**DATASET RECORDS:**

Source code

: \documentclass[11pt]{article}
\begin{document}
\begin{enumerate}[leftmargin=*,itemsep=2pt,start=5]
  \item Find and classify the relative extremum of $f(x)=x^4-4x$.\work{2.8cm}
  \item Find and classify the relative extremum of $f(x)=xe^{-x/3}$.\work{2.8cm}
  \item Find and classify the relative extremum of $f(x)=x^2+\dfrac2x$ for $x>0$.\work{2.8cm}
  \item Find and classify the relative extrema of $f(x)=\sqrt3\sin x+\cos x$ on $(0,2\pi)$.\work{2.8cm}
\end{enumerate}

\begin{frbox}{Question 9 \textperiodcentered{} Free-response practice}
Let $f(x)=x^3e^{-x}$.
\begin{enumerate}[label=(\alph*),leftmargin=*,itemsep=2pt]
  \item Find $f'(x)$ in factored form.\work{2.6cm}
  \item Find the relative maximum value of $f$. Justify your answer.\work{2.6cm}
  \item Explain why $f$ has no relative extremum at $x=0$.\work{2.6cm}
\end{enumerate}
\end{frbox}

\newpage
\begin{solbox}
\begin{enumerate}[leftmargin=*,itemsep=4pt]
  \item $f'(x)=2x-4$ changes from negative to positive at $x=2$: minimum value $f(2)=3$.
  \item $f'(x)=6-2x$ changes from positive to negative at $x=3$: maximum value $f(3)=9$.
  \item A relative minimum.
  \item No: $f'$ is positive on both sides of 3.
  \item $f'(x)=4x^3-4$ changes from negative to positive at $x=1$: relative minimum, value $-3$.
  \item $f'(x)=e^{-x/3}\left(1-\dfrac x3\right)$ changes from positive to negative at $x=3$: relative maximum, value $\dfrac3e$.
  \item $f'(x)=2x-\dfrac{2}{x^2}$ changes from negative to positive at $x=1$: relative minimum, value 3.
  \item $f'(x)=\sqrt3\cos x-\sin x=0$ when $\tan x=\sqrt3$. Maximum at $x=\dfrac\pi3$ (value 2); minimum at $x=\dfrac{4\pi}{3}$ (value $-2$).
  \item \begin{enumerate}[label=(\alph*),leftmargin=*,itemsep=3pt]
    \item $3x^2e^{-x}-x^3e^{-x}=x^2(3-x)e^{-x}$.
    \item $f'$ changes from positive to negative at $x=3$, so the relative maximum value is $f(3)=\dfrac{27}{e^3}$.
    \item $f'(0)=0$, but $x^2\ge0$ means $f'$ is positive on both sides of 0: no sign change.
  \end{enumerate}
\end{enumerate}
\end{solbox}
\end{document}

**YOUR INSTRUCTIONS:** Lines that contain "work" are the result; find them in the entries above and copy each one.

**COMPLETED TASK:**
  \item Find and classify the relative extremum of $f(x)=x^4-4x$.\work{2.8cm}
  \item Find and classify the relative extremum of $f(x)=xe^{-x/3}$.\work{2.8cm}
  \item Find and classify the relative extremum of $f(x)=x^2+\dfrac2x$ for $x>0$.\work{2.8cm}
  \item Find and classify the relative extrema of $f(x)=\sqrt3\sin x+\cos x$ on $(0,2\pi)$.\work{2.8cm}
  \item Find $f'(x)$ in factored form.\work{2.6cm}
  \item Find the relative maximum value of $f$. Justify your answer.\work{2.6cm}
  \item Explain why $f$ has no relative extremum at $x=0$.\work{2.6cm}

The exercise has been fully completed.